Stored data entries
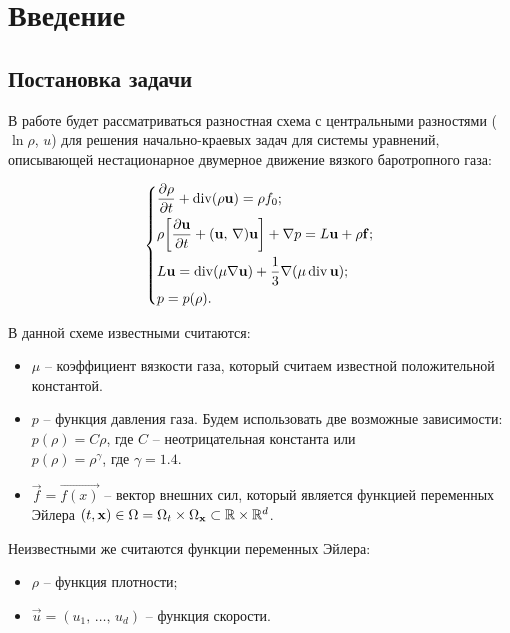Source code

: \section{Введение}

\subsection{Постановка задачи}

В работе будет рассматриваться разностная схема с центральными разностями ($\ln{\rho}$, $u$) для решения начально-краевых задач для системы уравнений, описывающей нестационарное двумерное движение вязкого баротропного газа:

\begin{equation} 
\label{eq:task}
\begin{dcases}
    \deriv{\rho}{t} + \div (\rho \vec{u}) = \rho f_0; \\
    \rho \bigg[ \deriv{\vec{u}}{t} + (\vec{u}, \, \nabla) \vec{u} \bigg] + \nabla p = L \vec{u} + \rho \vec{f}; \\
    L \vec{u} = \div (\mu \nabla \vec{u}) + \frac{1}{3} \nabla (\mu \div \vec{u}); \\
    p = p (\rho).
\end{dcases}
\end{equation}

\bigskip
В данной схеме известными считаются:
\begin{itemize}
	\item $\mu$ -- коэффициент вязкости газа, который считаем известной поло­жительной константой.
	\item $p$ -- функция давления газа.
	Будем использовать две возможные зависимости: \\
	$p(\rho) = C\rho$, где $C$ -- неотрицательная константа или \\
	$p(\rho) = \rho ^{\gamma}$, где $\gamma = 1.4$.
	\item $\vec{f} = \vec{f(x)}$ -- вектор внешних сил, который является функцией переменных Эйлера 
	$(t,\vec{x}) \in \Omega = \Omega_t \times \Omega_{\vec{x}} \subset \bR \times \bR^d$.
\end{itemize}

Неизвестными же считаются функции переменных Эйлера:
\begin{itemize}
	\item $\rho$ -- функция плотности;
	\item $\vec{u} = (u_1, \, \ldots, \, u_d)$ -- функция скорости.
\end{itemize}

◆ The task
Should a record include a picture, drop the picture and write out the remainder exactly.

◆ Result of the exercise
Source code

: \section{Введение}

\subsection{Постановка задачи}

В работе будет рассматриваться разностная схема с центральными разностями ($\ln{\rho}$, $u$) для решения начально-краевых задач для системы уравнений, описывающей нестационарное двумерное движение вязкого баротропного газа:

\begin{equation} 
\label{eq:task}
\begin{dcases}
    \deriv{\rho}{t} + \div (\rho \vec{u}) = \rho f_0; \\
    \rho \bigg[ \deriv{\vec{u}}{t} + (\vec{u}, \, \nabla) \vec{u} \bigg] + \nabla p = L \vec{u} + \rho \vec{f}; \\
    L \vec{u} = \div (\mu \nabla \vec{u}) + \frac{1}{3} \nabla (\mu \div \vec{u}); \\
    p = p (\rho).
\end{dcases}
\end{equation}

\bigskip
В данной схеме известными считаются:
\begin{itemize}
	\item $\mu$ -- коэффициент вязкости газа, который считаем известной поло­жительной константой.
	\item $p$ -- функция давления газа.
	Будем использовать две возможные зависимости: \\
	$p(\rho) = C\rho$, где $C$ -- неотрицательная константа или \\
	$p(\rho) = \rho ^{\gamma}$, где $\gamma = 1.4$.
	\item $\vec{f} = \vec{f(x)}$ -- вектор внешних сил, который является функцией переменных Эйлера 
	$(t,\vec{x}) \in \Omega = \Omega_t \times \Omega_{\vec{x}} \subset \bR \times \bR^d$.
\end{itemize}

Неизвестными же считаются функции переменных Эйлера:
\begin{itemize}
	\item $\rho$ -- функция плотности;
	\item $\vec{u} = (u_1, \, \ldots, \, u_d)$ -- функция скорости.
\end{itemize}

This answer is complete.